As anti-money-laundering challenges escalate and new liability shifts loom on the horizon for 2024, fintechs must be prepared. Proactive measures are crucial for establishing a firm foothold in the fintech landscape. Reactive approaches will only leave businesses vulnerable to attacks and financial losses.
In a recent PaymentsJournal podcast, Matt Herren, Director of Product Management at CSI, and Jennifer Pitt, Senior Analyst of Fraud and Cybersecurity at Javelin Strategy & Research, delved into how the regulatory landscape has evolved, the importance of security for growth, and the proactive vs. reactive approach to risk mitigation.
The Evolution of Regulation
From the start, fintechs functioned within a less stringent regulatory environment. However, even then, they were obligated to adhere to anti-money-laundering (AML) and know-your-customer (KYC) regulations. As fintechs expand in scale and impact, new regulatory frameworks have emerged to address issues such as data privacy and security.
“The regulatory landscape for fintechs is in an emerging evolutionary state right now,” Herren said. “It might be less stringent than banks, but as they grow—and their services become more complex—it’s an inevitability to be subjected to additional levels of scrutiny.”
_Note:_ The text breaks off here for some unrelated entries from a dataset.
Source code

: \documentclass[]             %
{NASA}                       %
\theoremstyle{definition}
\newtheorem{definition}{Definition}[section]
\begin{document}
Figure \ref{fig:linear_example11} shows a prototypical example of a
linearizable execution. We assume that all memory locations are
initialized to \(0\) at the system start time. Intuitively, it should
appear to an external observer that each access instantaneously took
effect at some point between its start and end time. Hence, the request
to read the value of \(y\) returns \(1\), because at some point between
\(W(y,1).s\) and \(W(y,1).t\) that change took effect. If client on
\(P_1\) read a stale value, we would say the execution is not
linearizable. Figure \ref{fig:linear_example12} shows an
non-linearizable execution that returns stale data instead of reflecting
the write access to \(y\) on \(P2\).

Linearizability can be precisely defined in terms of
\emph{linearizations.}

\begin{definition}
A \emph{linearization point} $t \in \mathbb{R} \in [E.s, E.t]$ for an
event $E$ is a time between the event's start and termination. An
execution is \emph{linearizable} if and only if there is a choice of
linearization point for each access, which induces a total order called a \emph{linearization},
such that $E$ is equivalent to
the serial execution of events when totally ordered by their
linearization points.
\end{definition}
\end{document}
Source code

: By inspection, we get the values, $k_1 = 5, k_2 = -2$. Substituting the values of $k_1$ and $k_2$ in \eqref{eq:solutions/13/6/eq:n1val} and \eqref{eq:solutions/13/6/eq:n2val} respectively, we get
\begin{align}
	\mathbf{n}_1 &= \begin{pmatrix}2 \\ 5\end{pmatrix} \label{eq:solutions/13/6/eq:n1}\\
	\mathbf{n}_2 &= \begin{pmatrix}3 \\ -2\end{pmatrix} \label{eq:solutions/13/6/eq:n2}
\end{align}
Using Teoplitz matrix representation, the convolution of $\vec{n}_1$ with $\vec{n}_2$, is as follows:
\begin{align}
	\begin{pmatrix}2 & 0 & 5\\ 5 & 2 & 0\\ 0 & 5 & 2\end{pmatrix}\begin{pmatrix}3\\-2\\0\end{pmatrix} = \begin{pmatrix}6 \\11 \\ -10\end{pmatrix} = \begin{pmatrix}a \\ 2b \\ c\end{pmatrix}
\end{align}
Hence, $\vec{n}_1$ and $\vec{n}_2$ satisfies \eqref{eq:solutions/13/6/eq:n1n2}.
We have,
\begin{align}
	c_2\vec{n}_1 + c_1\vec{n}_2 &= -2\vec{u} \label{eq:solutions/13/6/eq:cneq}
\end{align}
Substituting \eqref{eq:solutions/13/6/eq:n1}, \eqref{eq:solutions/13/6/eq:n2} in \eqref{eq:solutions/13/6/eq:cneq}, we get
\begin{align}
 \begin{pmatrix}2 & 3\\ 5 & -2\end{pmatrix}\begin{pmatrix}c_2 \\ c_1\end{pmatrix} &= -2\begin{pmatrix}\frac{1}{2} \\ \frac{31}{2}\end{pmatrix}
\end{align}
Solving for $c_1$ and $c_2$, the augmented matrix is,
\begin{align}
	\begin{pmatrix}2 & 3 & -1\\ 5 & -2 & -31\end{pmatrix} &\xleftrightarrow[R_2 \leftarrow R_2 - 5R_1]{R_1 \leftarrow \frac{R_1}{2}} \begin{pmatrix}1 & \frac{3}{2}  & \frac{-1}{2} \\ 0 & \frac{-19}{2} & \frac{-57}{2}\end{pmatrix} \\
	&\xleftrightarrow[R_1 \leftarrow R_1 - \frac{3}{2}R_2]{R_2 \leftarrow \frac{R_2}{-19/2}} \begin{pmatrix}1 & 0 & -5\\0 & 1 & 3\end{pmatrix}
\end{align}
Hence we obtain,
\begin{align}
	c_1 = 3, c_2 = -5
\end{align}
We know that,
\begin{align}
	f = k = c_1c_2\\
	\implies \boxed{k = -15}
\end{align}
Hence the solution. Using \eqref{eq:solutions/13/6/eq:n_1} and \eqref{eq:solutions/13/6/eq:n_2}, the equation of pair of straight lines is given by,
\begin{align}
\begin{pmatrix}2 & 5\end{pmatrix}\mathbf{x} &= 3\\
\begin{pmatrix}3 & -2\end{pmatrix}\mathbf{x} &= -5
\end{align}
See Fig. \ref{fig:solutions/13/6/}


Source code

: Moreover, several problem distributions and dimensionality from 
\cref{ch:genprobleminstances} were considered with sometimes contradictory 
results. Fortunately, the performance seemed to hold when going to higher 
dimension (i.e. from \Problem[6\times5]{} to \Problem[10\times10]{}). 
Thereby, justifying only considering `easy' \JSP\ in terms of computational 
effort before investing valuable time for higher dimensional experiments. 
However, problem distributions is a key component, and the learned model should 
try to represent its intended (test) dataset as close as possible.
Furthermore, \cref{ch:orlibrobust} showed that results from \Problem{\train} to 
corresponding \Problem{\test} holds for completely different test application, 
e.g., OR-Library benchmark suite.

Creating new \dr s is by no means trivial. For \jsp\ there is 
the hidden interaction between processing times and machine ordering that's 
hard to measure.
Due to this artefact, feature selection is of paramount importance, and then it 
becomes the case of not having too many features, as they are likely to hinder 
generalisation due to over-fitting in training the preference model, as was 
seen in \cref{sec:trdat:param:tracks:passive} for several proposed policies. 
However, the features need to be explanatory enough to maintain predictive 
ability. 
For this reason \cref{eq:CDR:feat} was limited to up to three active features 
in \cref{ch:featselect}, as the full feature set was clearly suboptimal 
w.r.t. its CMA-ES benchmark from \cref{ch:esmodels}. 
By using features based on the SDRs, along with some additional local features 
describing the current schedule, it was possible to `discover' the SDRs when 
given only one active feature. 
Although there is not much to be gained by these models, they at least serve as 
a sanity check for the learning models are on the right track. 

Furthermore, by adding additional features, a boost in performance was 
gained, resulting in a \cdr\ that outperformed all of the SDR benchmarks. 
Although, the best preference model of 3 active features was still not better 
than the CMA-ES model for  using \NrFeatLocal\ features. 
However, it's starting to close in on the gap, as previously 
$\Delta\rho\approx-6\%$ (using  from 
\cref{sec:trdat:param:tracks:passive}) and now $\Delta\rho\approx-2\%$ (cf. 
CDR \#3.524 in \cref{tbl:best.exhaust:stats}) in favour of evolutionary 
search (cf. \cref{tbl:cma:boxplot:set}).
FinCEN publications, issued by the Financial Crimes Enforcement Network, regularly communicate new or revised regulations for financial institutions to remain in compliance with AML and Combating the Financing of Terrorism (CFT) rules. Some regulations, including the Customer Due Diligence (CCD) rule, have included FIs and non-banks. This requires FIs and fintechs to authenticate the identities of their customers to stop money laundering and terrorist financing.
“We’re also going to see a shift toward the FRAML (fraud and anti-money-laundering) framework,” Pitt said. “The convergence of fraud and money laundering are often intertwined with money mules or predicate crimes. Regulatory aspects of fintechs are going to have to incorporate a FRAML framework—not only with the actual fintech products but also investigations on both fintech providers and financial providers.”
Shifting Fraud Liability
Faster payments have brought about heightened concern regarding fraud risks, allowing malicious actors to exploit vulnerabilities. Although new fintechs seek rapid customer expansion, it’s crucial to complement growth strategies with robust security solutions. Failure to do so could undermine customer trust and jeopardize long-term success.
“You see startups, upstarts who are in customer acquisition mode—they’re not necessarily thinking about these [fraud liability] things,” Herren said. “But subsequent fines and lawsuits, they really do have an impact down the line because they’re not able to keep going. A suspension of operations to a company that’s 18 months old is essentially a death sentence.
“Any organization in that situation has to be thinking, ‘You know what, what would happen if we were to encounter that and try to avoid it on the upfront?’”
In most of these fraud incidents, consumers are stuck in the middle, losing large sums of money without a resolution. Understandably, they’re looking for better protection, and one way to give it to them is through a collaboration with FIs.
“We’ve seen the fraud, the consent orders come through banks recently, but there’s also been fintech fraud and money laundering,” Pitt said. “You look at the NFT (non-fungible token) and cryptocurrency space, at some of the online platforms like Venmo, PayPal and GoFundMe, and there is a lot of fraud that’s happening with that, and customers are really not happy about that.
“In the U.S. we’re going to start to see some fraud liability shifts like there is in the UK. It might be shared liability, but we’re at least going to see everything get back to a more customer-oriented realm of servicing people. If that means giving a partial reimbursement one time, then that’s the general direction we’re going to go in.”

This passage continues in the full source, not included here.